As Hitler assumed more executive power in the party, he decreed that all party speakers submit their speeches to him before delivery. He later excused Alfred from that step—it was unnecessary, he said, because their talks were so similar. But Alfred noticed some differences. For one thing, Hitler, despite his limited formal education and the huge gaps in his knowledge, had extraordinary self-confidence. Over and over again Hitler used words like “unshakeable,” implying total certainty of his convictions and total commitment to never, under any circumstance, changing a single aspect of his convictions. Alfred marveled as he listened to Herr Hitler. Where did that certainty come from? Alfred would have sold his soul for such confidence and cringed with disgust as he observed himself forever looking about for wisps of agreement and approval.
There was another difference too. Whereas Alfred often spoke of the necessity of “removing” Jews from Europe, or “resettling” or “relocating” or “evicting” the Jews, Hitler used different language. He spoke of “exterminating”
or “eradicating” Jews, even of hanging all Jews from lampposts. But surely that was a matter of rhetoric, of knowing how to galvanize audiences.
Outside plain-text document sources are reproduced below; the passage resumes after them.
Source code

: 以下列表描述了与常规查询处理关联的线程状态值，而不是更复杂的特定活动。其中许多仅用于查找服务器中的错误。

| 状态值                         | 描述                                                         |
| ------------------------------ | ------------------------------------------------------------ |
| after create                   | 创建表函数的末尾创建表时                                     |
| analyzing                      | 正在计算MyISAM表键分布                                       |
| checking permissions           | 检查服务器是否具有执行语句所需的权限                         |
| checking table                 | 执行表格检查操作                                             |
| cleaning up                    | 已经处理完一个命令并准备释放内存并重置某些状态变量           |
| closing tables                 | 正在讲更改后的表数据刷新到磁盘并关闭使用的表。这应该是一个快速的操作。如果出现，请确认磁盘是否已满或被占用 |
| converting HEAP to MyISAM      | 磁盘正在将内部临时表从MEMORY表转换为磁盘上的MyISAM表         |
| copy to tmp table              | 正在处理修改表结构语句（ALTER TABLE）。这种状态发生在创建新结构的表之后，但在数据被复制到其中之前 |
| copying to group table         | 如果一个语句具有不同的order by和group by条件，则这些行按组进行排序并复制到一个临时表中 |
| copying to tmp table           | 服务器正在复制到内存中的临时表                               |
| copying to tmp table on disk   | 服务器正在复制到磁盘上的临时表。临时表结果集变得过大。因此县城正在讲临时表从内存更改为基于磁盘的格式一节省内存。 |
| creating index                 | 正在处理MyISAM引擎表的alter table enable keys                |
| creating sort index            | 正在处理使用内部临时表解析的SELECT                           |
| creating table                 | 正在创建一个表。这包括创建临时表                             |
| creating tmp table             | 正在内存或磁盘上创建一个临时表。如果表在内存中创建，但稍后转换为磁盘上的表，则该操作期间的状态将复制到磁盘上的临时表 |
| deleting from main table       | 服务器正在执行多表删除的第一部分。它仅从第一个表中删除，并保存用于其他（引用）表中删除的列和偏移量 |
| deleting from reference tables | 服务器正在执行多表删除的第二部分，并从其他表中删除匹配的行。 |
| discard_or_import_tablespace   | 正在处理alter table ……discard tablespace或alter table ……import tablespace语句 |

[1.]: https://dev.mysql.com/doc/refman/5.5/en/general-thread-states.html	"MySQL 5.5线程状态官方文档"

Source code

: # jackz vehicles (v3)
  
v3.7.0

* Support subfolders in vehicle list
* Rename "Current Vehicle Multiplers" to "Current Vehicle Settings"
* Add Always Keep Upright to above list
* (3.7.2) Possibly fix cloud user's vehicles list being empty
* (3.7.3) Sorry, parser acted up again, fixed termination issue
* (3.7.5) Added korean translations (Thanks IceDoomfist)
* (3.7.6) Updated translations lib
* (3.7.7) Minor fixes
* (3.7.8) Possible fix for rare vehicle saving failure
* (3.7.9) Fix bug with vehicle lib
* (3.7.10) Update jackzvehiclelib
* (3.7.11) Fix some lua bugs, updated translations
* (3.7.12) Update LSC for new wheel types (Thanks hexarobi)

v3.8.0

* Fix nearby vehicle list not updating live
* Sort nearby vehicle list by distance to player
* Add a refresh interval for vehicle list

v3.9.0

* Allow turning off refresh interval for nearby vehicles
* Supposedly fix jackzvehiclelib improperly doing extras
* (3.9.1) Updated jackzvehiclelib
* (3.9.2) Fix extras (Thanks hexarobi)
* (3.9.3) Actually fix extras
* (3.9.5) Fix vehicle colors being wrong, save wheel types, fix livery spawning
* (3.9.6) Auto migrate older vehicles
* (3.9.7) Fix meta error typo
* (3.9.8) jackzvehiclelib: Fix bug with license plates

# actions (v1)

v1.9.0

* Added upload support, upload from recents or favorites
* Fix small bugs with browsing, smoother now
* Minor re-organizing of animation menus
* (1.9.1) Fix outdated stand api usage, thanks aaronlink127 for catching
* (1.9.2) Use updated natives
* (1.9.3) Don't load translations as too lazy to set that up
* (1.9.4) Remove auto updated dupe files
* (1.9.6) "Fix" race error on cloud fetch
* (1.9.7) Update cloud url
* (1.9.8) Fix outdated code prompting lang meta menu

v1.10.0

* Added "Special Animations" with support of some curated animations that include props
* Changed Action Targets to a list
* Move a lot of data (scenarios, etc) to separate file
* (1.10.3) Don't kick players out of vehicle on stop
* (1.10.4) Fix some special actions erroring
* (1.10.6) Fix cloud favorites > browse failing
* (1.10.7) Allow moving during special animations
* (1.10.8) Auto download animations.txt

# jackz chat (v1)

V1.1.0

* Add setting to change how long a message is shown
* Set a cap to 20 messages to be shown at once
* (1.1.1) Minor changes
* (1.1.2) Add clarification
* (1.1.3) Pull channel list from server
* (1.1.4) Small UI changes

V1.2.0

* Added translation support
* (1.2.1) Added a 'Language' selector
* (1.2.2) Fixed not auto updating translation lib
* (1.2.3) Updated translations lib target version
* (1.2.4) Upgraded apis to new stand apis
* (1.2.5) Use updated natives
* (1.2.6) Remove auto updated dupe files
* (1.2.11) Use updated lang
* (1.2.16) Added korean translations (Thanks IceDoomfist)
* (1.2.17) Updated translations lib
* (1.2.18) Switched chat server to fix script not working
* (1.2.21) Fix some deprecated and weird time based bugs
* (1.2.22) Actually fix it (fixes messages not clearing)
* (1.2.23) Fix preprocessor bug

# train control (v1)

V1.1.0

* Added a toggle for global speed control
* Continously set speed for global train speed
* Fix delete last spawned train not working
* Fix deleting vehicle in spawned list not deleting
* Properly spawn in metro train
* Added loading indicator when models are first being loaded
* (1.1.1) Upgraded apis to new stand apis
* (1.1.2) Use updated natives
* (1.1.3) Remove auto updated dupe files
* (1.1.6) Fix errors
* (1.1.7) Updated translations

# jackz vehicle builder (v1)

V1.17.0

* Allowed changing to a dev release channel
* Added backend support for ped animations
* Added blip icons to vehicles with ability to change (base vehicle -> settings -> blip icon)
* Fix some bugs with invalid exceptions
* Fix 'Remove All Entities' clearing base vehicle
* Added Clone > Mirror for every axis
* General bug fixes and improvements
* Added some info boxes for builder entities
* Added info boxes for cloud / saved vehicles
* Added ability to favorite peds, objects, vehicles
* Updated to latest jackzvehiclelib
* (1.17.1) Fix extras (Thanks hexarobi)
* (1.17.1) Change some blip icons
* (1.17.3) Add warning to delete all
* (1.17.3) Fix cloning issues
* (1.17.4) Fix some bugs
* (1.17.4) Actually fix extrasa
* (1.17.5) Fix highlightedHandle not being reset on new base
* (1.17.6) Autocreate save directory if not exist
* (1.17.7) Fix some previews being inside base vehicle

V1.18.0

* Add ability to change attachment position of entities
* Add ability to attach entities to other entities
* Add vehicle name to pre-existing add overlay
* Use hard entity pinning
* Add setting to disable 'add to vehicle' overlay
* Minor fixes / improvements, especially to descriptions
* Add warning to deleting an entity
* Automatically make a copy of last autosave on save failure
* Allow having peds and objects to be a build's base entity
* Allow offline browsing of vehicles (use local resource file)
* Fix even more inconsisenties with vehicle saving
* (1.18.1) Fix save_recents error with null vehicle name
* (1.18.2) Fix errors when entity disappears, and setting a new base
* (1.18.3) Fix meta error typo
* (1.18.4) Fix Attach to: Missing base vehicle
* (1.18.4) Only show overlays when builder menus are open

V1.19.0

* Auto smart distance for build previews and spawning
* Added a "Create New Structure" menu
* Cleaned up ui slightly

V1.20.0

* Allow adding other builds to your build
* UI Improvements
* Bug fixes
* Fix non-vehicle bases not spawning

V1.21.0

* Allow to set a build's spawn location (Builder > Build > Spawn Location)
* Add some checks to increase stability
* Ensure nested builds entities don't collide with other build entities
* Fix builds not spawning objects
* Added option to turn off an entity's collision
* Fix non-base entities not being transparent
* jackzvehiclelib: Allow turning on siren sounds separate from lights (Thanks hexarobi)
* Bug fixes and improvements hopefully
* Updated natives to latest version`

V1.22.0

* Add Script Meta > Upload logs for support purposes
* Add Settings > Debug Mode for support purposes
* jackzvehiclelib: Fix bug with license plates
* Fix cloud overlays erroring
As the months passed, Alfred realized that he had underestimated Hitler. This was a man of significant intelligence, an autodidact who voraciously scanned books, retained information, and had a keen appreciation of art and Wagner’s music. Even so, without a systematic university education, his knowledge base was uneven and contained yawning chasms of ignorance. Alfred did his best to address them, but the task was challenging. Hitler’s pride was such that Alfred could never explicitly tell him what to read. Instead he learned to tutor indirectly, for he had noted that whenever he spoke of, say, Schiller, a few days later Hitler could discourse at length and with unshakable certainty about Schiller’s dramatic works.
 
 
 
O
ne spring morning that year, Dietrich Eckart approached the door of Alfred’s office, peered for a few moments through the glass panel at his protégé busily editing a story, and then, shaking his head, tapped on the glass and beckoned Alfred to follow him into his office. Inside he pointed to a chair.
“I have something to tell you—for Christ’s sake, Alfred, stop looking so worried. You’re doing fine. I’m completely satisfied with your diligence. If anything I’d suggest a little
less
diligence, a few more beers, and a lot more schmoozing. Too much work is not always a virtue. But that’s for another time. Listen, you’re growing valuable to our party, and I want to accelerate your development. Would you agree that editors who publish what they know about are advantaged?”
“Of course.” Alfred strained to keep a smile on his face but was uneasy about what was coming. Eckart was entirely unpredictable.
“Have you visited much of Europe?”
“Very little.”
“How can you write about our enemies without seeing them with your own eyes? A good warrior must stop sometimes to sharpen his weapons. Not true?”
“Without question,” Alfred agreed warily.
“Then go pack your bags. Your flight to Paris leaves in three hours.”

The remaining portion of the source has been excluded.